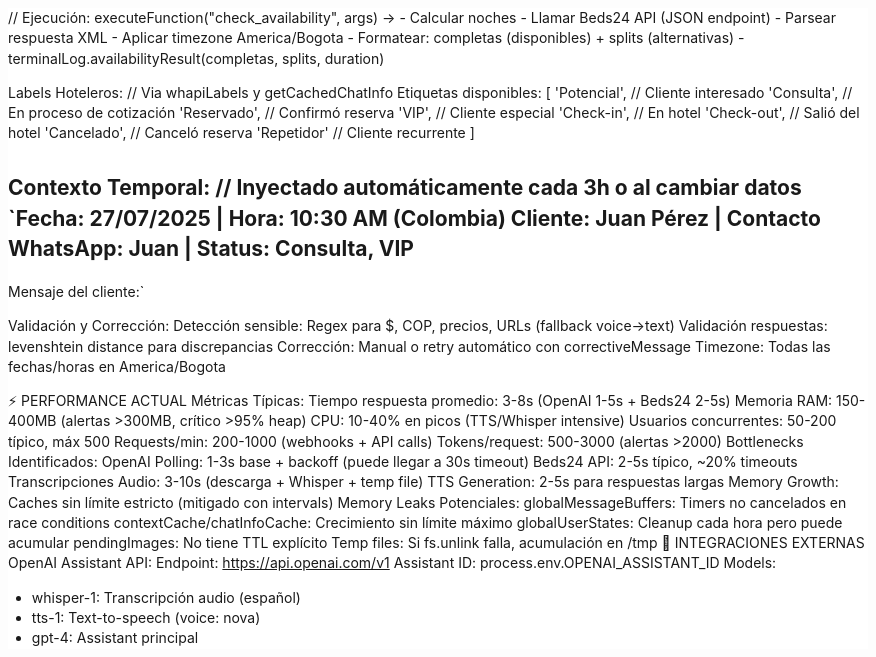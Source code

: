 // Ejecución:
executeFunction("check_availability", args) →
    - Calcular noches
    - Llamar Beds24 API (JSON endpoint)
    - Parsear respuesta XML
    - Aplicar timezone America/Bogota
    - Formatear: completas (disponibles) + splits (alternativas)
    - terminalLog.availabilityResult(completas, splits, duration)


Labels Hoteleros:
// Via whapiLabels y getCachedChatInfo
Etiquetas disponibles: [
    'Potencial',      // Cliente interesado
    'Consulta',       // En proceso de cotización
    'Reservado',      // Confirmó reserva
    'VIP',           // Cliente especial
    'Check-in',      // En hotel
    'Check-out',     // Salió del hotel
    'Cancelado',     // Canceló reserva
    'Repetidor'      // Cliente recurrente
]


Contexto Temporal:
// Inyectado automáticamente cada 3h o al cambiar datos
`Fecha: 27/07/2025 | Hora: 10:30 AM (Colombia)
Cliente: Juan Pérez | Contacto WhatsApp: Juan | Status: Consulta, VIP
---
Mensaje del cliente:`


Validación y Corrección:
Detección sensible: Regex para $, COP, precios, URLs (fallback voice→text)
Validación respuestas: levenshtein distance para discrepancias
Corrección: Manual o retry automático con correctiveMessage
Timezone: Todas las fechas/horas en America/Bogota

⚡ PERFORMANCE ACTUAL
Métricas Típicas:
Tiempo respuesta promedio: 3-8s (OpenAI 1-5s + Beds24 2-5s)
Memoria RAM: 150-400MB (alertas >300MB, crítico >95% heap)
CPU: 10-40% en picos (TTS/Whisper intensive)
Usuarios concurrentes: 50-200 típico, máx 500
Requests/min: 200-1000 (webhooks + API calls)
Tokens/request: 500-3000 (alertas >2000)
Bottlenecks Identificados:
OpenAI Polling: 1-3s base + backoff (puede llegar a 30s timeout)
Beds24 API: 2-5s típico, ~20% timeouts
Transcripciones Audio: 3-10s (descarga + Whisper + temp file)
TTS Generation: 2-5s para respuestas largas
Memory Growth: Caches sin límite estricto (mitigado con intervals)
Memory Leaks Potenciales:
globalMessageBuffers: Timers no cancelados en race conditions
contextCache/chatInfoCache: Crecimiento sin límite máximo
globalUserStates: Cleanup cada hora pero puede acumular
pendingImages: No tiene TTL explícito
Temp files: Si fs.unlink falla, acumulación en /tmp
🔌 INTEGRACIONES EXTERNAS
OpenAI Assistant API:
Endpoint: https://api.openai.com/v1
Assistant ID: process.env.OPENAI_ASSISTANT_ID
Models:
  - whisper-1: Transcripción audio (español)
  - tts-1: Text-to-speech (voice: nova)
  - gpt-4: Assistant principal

◇ ◇ ◇ ◇

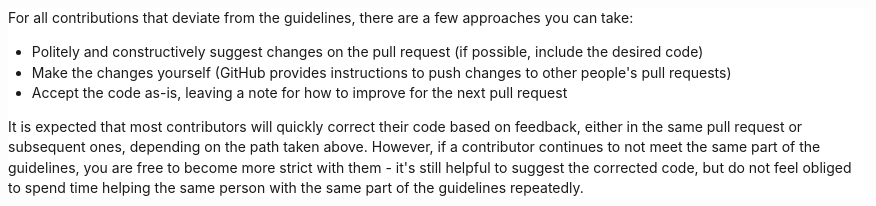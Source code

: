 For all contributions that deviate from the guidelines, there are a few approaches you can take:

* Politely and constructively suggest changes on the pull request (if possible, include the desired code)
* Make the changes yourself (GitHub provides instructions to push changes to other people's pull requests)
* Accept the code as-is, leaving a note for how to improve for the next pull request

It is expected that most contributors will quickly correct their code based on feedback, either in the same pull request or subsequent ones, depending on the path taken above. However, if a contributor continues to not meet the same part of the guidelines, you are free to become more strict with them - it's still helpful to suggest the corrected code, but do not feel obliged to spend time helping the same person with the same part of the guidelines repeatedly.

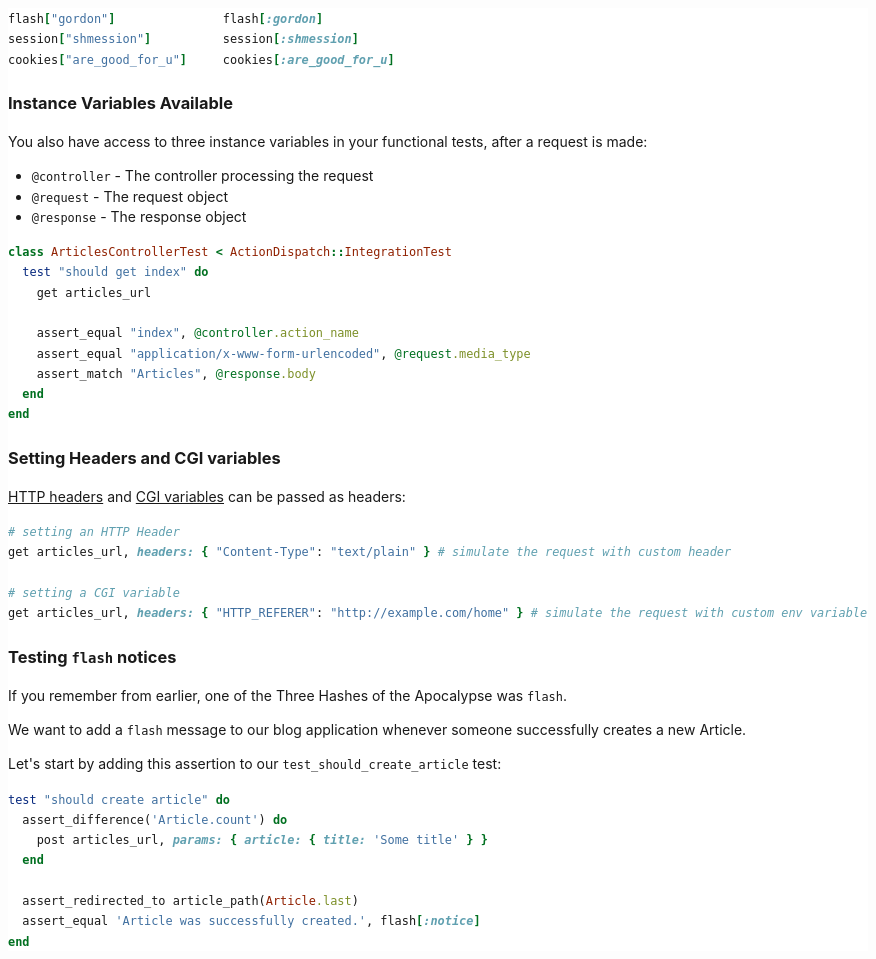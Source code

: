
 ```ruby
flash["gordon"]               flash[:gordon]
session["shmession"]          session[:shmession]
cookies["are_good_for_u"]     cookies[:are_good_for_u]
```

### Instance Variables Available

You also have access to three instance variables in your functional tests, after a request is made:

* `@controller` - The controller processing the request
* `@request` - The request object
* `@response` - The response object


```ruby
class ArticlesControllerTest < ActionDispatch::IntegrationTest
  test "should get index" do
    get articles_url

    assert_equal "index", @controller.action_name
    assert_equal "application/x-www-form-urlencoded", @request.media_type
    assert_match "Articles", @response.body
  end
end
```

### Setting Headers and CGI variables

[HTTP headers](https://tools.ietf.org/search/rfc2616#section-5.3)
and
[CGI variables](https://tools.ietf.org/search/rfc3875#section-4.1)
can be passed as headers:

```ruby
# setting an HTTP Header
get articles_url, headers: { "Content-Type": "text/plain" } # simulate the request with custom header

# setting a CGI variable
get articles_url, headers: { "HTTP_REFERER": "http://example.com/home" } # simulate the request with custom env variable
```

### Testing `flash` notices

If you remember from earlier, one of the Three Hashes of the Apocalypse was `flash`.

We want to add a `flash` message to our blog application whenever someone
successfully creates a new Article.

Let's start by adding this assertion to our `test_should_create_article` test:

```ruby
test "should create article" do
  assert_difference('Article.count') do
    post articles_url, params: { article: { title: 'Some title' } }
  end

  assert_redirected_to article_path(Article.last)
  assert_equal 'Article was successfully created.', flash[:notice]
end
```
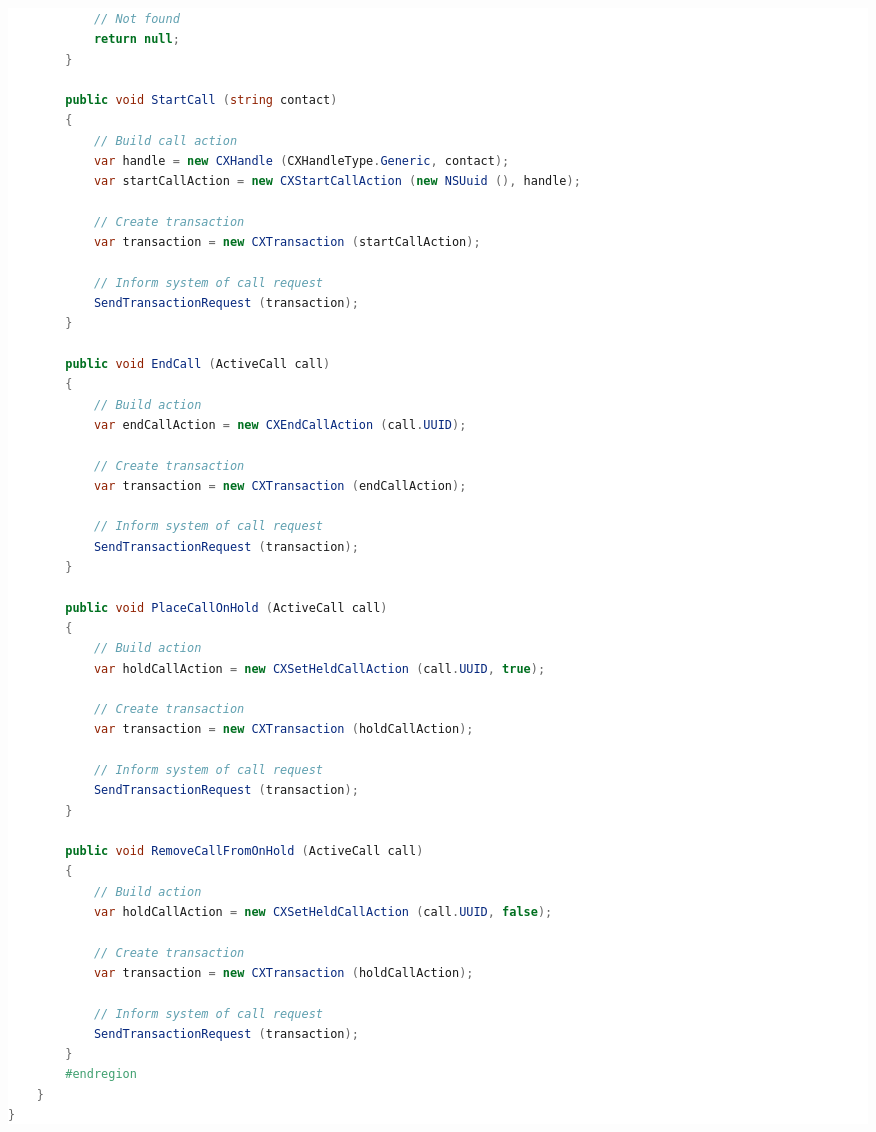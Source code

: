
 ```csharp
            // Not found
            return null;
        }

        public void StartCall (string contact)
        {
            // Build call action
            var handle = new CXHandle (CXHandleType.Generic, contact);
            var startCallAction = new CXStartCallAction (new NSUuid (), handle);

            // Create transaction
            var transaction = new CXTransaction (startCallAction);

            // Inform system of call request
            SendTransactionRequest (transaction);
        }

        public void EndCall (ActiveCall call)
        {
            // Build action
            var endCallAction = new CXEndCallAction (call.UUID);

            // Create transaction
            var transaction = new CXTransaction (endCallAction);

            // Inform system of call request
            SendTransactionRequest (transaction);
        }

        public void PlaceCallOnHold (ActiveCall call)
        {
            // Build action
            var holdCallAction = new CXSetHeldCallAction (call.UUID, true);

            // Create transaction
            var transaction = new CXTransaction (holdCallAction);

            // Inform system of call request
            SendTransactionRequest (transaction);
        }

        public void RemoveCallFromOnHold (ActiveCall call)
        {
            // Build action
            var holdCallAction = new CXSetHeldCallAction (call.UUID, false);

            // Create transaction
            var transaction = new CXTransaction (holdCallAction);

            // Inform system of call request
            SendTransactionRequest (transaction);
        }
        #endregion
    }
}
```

◇ ◇ ◇ ◇

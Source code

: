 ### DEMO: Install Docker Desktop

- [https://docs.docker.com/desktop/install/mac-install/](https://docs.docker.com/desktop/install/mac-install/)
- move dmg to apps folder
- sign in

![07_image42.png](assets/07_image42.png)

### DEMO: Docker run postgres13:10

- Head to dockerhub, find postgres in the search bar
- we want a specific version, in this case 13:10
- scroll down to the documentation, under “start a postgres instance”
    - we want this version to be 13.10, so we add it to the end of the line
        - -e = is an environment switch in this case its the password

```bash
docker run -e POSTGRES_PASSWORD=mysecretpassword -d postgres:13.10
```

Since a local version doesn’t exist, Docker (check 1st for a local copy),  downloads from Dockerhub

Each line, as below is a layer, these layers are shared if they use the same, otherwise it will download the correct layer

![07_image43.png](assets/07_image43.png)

◇ ◇ ◇ ◇

Work task: Find each line in the listing above that contains "suggest", and copy that line.

Answer:
* Politely and constructively suggest changes on the pull request (if possible, include the desired code)
It is expected that most contributors will quickly correct their code based on feedback, either in the same pull request or subsequent ones, depending on the path taken above. However, if a contributor continues to not meet the same part of the guidelines, you are free to become more strict with them - it's still helpful to suggest the corrected code, but do not feel obliged to spend time helping the same person with the same part of the guidelines repeatedly.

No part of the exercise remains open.